Channel 4 claimed the use of the word was justified in the context of a stand-up routine, and that Gervais’s humour “was rooted in the explanation of how language evolves”, while he had not intended to cause offence, and any “offence inherent in a joke of this nature was reduced by the programme’s late night scheduling”.

Ofcom ruled that although “several aspects of this content had the potential to cause considerable offence”, it “was justified by the context of this provocative comedy routine challenging the evolution of words” in a late-night broadcast.

But Michael White, drummer with the band Heavy Load, who has Down’s syndrome, said it was “a disgraceful word to use”.

He said: “It makes me upset, seeing other people not happy. If they can’t say something nice about disabled people they should go away. I don’t want to know them, go home.”

White, who said he was called a “mong” himself when he was younger, criticised Ofcom for ruling in Channel 4’s favour. He also said Channel 4 should have apologised over the incident.

Last year, his band produced their own version of the Ting Tings hit That’s Not My Name, with a video featuring disabled stars Mat Fraser and Pete Bennett, to protest at disablist hate language, including the use of words such as “mong” and “mental”.

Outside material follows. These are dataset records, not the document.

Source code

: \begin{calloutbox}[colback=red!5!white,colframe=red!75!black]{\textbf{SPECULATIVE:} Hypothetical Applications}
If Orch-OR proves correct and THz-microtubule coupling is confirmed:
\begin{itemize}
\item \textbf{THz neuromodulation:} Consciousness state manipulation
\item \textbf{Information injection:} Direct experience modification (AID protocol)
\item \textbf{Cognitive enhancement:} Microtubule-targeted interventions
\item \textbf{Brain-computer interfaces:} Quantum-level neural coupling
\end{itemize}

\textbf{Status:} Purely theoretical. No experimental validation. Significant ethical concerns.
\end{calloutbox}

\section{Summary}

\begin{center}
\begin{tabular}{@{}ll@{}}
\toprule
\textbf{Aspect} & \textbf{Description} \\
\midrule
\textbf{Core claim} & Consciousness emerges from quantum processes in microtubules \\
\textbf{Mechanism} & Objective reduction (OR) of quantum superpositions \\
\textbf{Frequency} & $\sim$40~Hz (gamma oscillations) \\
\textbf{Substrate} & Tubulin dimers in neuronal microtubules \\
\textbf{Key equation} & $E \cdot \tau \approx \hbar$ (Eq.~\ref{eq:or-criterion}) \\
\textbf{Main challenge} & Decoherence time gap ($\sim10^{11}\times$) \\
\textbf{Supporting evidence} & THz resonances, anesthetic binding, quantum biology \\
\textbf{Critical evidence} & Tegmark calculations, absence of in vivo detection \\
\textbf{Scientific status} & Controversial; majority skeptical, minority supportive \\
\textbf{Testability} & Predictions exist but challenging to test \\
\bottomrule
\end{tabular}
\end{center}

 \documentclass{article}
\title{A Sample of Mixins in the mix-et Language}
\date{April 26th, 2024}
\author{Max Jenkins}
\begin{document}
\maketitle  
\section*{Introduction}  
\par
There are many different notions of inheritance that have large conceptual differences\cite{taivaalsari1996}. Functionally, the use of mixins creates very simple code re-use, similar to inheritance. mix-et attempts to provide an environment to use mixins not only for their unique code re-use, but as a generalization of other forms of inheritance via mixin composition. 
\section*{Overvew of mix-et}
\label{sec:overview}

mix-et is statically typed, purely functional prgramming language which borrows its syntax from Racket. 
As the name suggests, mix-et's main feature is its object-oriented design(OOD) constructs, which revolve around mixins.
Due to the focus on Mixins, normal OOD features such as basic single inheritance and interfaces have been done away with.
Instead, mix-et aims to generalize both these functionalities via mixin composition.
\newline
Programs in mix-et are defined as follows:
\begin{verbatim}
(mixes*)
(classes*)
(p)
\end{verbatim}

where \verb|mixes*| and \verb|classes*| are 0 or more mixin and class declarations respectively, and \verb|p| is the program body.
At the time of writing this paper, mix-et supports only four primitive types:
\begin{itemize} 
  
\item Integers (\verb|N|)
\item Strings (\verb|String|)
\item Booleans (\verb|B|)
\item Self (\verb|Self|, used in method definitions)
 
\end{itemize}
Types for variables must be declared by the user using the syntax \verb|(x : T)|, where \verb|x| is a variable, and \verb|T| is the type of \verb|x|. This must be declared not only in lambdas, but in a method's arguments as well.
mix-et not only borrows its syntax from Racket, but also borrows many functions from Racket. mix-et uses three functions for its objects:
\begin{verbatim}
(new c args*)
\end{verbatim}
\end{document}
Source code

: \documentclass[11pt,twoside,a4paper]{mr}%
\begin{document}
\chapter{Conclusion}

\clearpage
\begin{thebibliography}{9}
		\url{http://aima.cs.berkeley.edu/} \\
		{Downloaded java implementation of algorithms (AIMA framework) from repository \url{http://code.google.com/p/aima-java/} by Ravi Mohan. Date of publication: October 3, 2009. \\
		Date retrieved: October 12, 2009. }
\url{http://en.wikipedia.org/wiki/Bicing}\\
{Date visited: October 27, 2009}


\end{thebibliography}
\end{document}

The song is included on their latest album, Wham, which also features Walk Like Vinnie Jones, a song mocking the actor’s use of the word “retard” on Celebrity Big Brother.

Anne Novis, a leading disabled hate crime campaigner and a member of the Ministry of Justice’s hate crime advisory group, said she believed broadcasters that continued to allow the use of “abusive language and jokes to belittle disabled people” could be breaching their legal duties under the Equality Act.

She said: “The words we use to describe people can be hurtful, abusive and encourage others to view disabled people negatively.

“This then can lead to harassment and hostility as people feel justified in their attitudes by the way some media and broadcasters portray us.”

It is just the latest in a series of incidents in which Channel 4 has been criticised by disabled activists over the use of disablist language in its publicity material and by its presenters and stars.

The criticisms of Channel 4 are particularly sensitive as it will be the host broadcaster for the London 2012 Paralympics later this year.

A Channel 4 spokesman refused to apologise for allowing Gervais’s comments to be screened.

He said the channel had decided that to cut the comments out of the programme would have amounted to “censoring a stand-up performance”.

He added: “The editorial judgement we made was that that particular routine appeared in the context of a routine about the use of language. That is why we thought it was editorially justified to keep it in.”

An OFCOM spokesman said: “We do look at it on a case-by-case basis. If it were to happen again and the circumstances were different, it is not to say we wouldn’t make a different decision.”

On the same day as the Gervais ruling, Ofcom also cleared ITV of breaching the code after presenter Eamonn Holmes called one of his guests on This Morning “retarded”.

Ofcom said that although the word was capable of causing offence, it had been used unscripted in a live broadcast and Holmes had apologised on-air shortly afterwards, so it considered the case to be “resolved”.